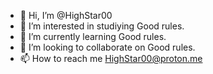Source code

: - 👋 Hi, I’m @HighStar00
- 👀 I’m interested in studiying Good rules.  
- 🌱 I’m currently learning Good rules.
- 💞️ I’m looking to collaborate on Good rules.
- 📫 How to reach me HighStar00@proton.me
<!---
HighStar00/HighStar00 is a ✨ special ✨ repository because its `README.md` (this file) appears on your GitHub profile.
You can click the Preview link to take a look at your changes.
--->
------------------------------------------------
## DESCRIPTION OF THE TASK:
In the lines above, spot each one that contains the word "rules" and copy it.

## YOUR SOLUTION:
- 👀 I’m interested in studiying Good rules.  
- 🌱 I’m currently learning Good rules.
- 💞️ I’m looking to collaborate on Good rules.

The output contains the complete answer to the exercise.